Estimated Calories for 100 Star Jumps

Using the above METs and a typical completion time, we can estimate total calories for 100 jumps. In practice, many people do 100 jumping jacks in roughly 1½–2½ minutes. One fitness report found 100 jacks took “just over two minutes”. At a moderate pace (about 50–60 jacks per minute), 100 jumps takes ≈2 minutes; at a fast pace (80–100 jacks/min), it could take ≈1.5 minutes. Table 1 shows approximate calories burned for 100 jumping jacks at moderate intensity (~3.8 MET, ~2 min) and vigorous intensity (~8.0 MET, ~1.5 min), for various body weights. (These assume continuous jumping jacks without rest, and use the MET formula.)

Weight (lb / kg) ≈ Calories burned
(100 jumps, moderate pace ~2 min)
≈ Calories burned
(100 jumps, vigorous pace ~1.5 min)
120 lb (54 kg) ~7 cal ~11 cal
150 lb (68 kg) ~9 cal ~14 cal
200 lb (91 kg) ~12 cal ~19 cal
250 lb (113 kg) ~15 cal ~24 cal

Table 1: Approximate calories burned by 100 jumping jacks (“star jumps”) for different body weights and effort levels. Moderate pace assumes ~2 minutes total; vigorous assumes ~1.5 minutes. These estimates use ~3.8 MET (moderate) and ~8.0 MET (vigorous) with the standard MET formula. Actual burn varies with exact pace, form, and individual metabolism.

These values are ballpark estimates. For instance, Healthline cites an example of a 150-lb person burning ~47 calories in 5 minutes of moderately vigorous jumping jacks – about 9.4 calories per minute. That matches our ~9.5 cal/min estimate for vigorous effort at 150 lb. In other words, 100 jumps (~1.5–2 minutes) would be on the order of 10–15 calories for that person, consistent with the table. (A lighter person would burn less; a heavier person more.) Note that if you go slower (spreading 100 jacks over more minutes), the per-minute burn drops (closer to 3.8 MET), whereas a faster pace both shortens time and raises calories/min.
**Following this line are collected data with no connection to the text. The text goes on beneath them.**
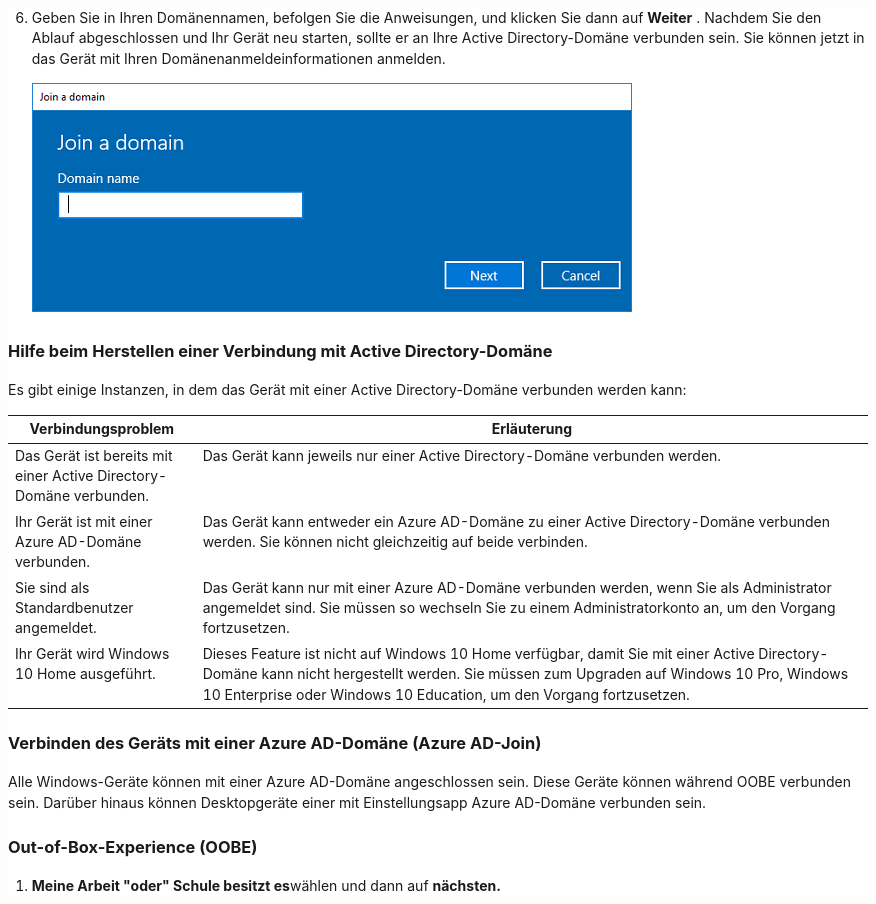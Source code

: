 
6.  Geben Sie in Ihren Domänennamen, befolgen Sie die Anweisungen, und klicken Sie dann auf **Weiter** . Nachdem Sie den Ablauf abgeschlossen und Ihr Gerät neu starten, sollte er an Ihre Active Directory-Domäne verbunden sein. Sie können jetzt in das Gerät mit Ihren Domänenanmeldeinformationen anmelden.

    ![Geben Sie im Domänennamen](images/unifiedenrollment-rs1-10.png)

### <a name="help-with-connecting-to-an-active-directory-domain"></a>Hilfe beim Herstellen einer Verbindung mit Active Directory-Domäne

Es gibt einige Instanzen, in dem das Gerät mit einer Active Directory-Domäne verbunden werden kann:

| Verbindungsproblem                                                | Erläuterung                                                                                                                                                                                                               |
|-----------------------------------------------------------------|---------------------------------------------------------------------------------------------------------------------------------------------------------------------------------------------------------------------------|
| Das Gerät ist bereits mit einer Active Directory-Domäne verbunden. | Das Gerät kann jeweils nur einer Active Directory-Domäne verbunden werden.                                                                                                                                          |
| Ihr Gerät ist mit einer Azure AD-Domäne verbunden.                 | Das Gerät kann entweder ein Azure AD-Domäne zu einer Active Directory-Domäne verbunden werden. Sie können nicht gleichzeitig auf beide verbinden.                                                                                       |
| Sie sind als Standardbenutzer angemeldet.                           | Das Gerät kann nur mit einer Azure AD-Domäne verbunden werden, wenn Sie als Administrator angemeldet sind. Sie müssen so wechseln Sie zu einem Administratorkonto an, um den Vorgang fortzusetzen.                                                    |
| Ihr Gerät wird Windows 10 Home ausgeführt.                         | Dieses Feature ist nicht auf Windows 10 Home verfügbar, damit Sie mit einer Active Directory-Domäne kann nicht hergestellt werden. Sie müssen zum Upgraden auf Windows 10 Pro, Windows 10 Enterprise oder Windows 10 Education, um den Vorgang fortzusetzen. |

 

### <a name="connecting-your-device-to-an-azure-ad-domain-join-azure-ad"></a>Verbinden des Geräts mit einer Azure AD-Domäne (Azure AD-Join)

Alle Windows-Geräte können mit einer Azure AD-Domäne angeschlossen sein. Diese Geräte können während OOBE verbunden sein. Darüber hinaus können Desktopgeräte einer mit Einstellungsapp Azure AD-Domäne verbunden sein.

### <a name="out-of-box-experience-oobe"></a>Out-of-Box-Experience (OOBE)

1.  **Meine Arbeit "oder" Schule besitzt es**wählen und dann auf **nächsten.**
Time to Complete 100 Star Jumps

The time to do 100 jacks depends on your pace. Fitness observers report about 2 minutes as typical. For example, one fitness article noted completing 100 jumping jacks in “just over two minutes”. In general:

  • Moderate pace (≈50–60 jacks/min): ~2 minutes for 100 jumps. This keeps intensity moderate (around 3–6 MET).

  • Fast pace (≈80–100 jacks/min): ~1.5 minutes or less for 100 jumps. This is a vigorous pace (≳8 METs).
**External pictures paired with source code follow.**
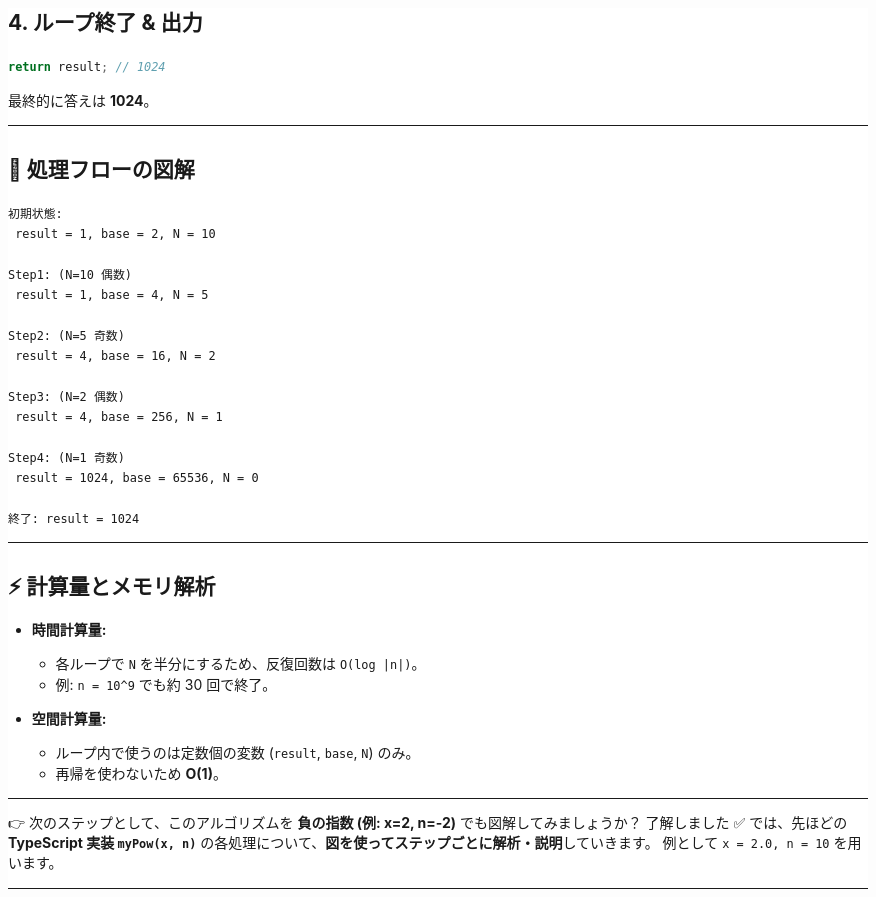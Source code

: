 
## 4. ループ終了 & 出力

```ts
return result; // 1024
```

最終的に答えは **1024**。

---

## 🔎 処理フローの図解

```
初期状態:
 result = 1, base = 2, N = 10

Step1: (N=10 偶数)
 result = 1, base = 4, N = 5

Step2: (N=5 奇数)
 result = 4, base = 16, N = 2

Step3: (N=2 偶数)
 result = 4, base = 256, N = 1

Step4: (N=1 奇数)
 result = 1024, base = 65536, N = 0

終了: result = 1024
```

---

## ⚡ 計算量とメモリ解析

* **時間計算量:**

  * 各ループで `N` を半分にするため、反復回数は `O(log |n|)`。
  * 例: `n = 10^9` でも約 30 回で終了。

* **空間計算量:**

  * ループ内で使うのは定数個の変数 (`result`, `base`, `N`) のみ。
  * 再帰を使わないため **O(1)**。

---

👉 次のステップとして、このアルゴリズムを **負の指数 (例: x=2, n=-2)** でも図解してみましょうか？
了解しました ✅
では、先ほどの **TypeScript 実装 `myPow(x, n)`** の各処理について、**図を使ってステップごとに解析・説明**していきます。
例として `x = 2.0, n = 10` を用います。

---
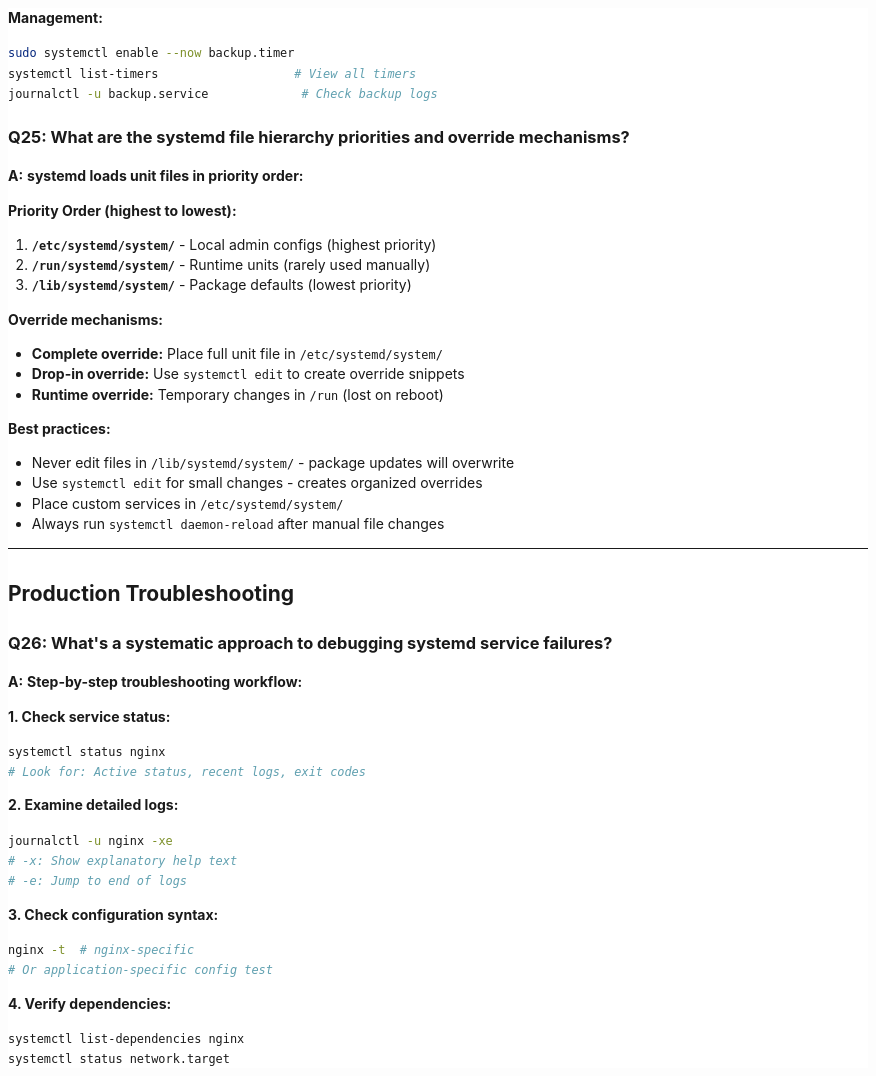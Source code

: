 **Management:**
```bash
sudo systemctl enable --now backup.timer
systemctl list-timers                   # View all timers
journalctl -u backup.service             # Check backup logs
```

### Q25: What are the systemd file hierarchy priorities and override mechanisms?
**A:** **systemd loads unit files in priority order:**

**Priority Order (highest to lowest):**
1. **`/etc/systemd/system/`** - Local admin configs (highest priority)
2. **`/run/systemd/system/`** - Runtime units (rarely used manually)  
3. **`/lib/systemd/system/`** - Package defaults (lowest priority)

**Override mechanisms:**
- **Complete override:** Place full unit file in `/etc/systemd/system/`
- **Drop-in override:** Use `systemctl edit` to create override snippets
- **Runtime override:** Temporary changes in `/run` (lost on reboot)

**Best practices:**
- Never edit files in `/lib/systemd/system/` - package updates will overwrite
- Use `systemctl edit` for small changes - creates organized overrides
- Place custom services in `/etc/systemd/system/`
- Always run `systemctl daemon-reload` after manual file changes

---

## Production Troubleshooting

### Q26: What's a systematic approach to debugging systemd service failures?
**A:** **Step-by-step troubleshooting workflow:**

**1. Check service status:**
```bash
systemctl status nginx
# Look for: Active status, recent logs, exit codes
```

**2. Examine detailed logs:**
```bash
journalctl -u nginx -xe
# -x: Show explanatory help text
# -e: Jump to end of logs
```

**3. Check configuration syntax:**
```bash
nginx -t  # nginx-specific
# Or application-specific config test
```

**4. Verify dependencies:**
```bash
systemctl list-dependencies nginx
systemctl status network.target
```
Slower execution (e.g. 30–40 jacks/min) might take 3 minutes or more, burning fewer calories per minute. A faster pace shortens the workout but raises heart rate more, increasing calories per minute. Thus, completing 100 star jumps quickly will yield a somewhat higher total burn despite the shorter duration.

Summary

100 jumping jacks burns a modest amount of calories. The total depends on your weight and effort: heavier people and faster jacks burn more. Roughly speaking, a 150-lb person burns on the order of 10–15 calories per 100 jacks (about 9 calories at moderate pace vs ~14 at fast pace). A lighter person (≈120 lb) might burn only ~7–11 calories, while someone very heavy (≈250 lb) could burn ~15–25 calories for 100 jacks. As one source summarized, that’s only about 0.2 calories per jumping jack (around 10 calories per minute).

  • Weight matters: Larger body mass raises calorie burn. MyFitnessPal estimates ~8 cal/min at 120 lb vs ~16 cal/min at 250 lb for jumping jacks.

  • Intensity matters: Slower (moderate) jumping jacks (~3.8 MET) burn ~3–8 cal/min, whereas fast (vigorous, ~8 MET) jacks burn ~8–16 cal/min.

  • Time estimate: 100 star jumps typically takes ~1.5–2.5 minutes. For example, one athlete did 100 jacks in ~2 minutes.

  • Calorie range: Overall, expect on the order of tens of calories. For context, 5 minutes of high-intensity jumping jacks burns ~45–50 calories for a 150-lb person, so a 2-minute bout (100 jacks) is proportionally smaller (~15–20 calories).

These figures are approximations—actual burn varies by individual and conditions—but they provide a clear sense of scale. In short, 100 jumping jacks is a quick burst of exercise that might burn around 10–20 calories for most adults. To lose weight or expend more energy, incorporate repeated sets or longer-duration cardio beyond a single set of star jumps.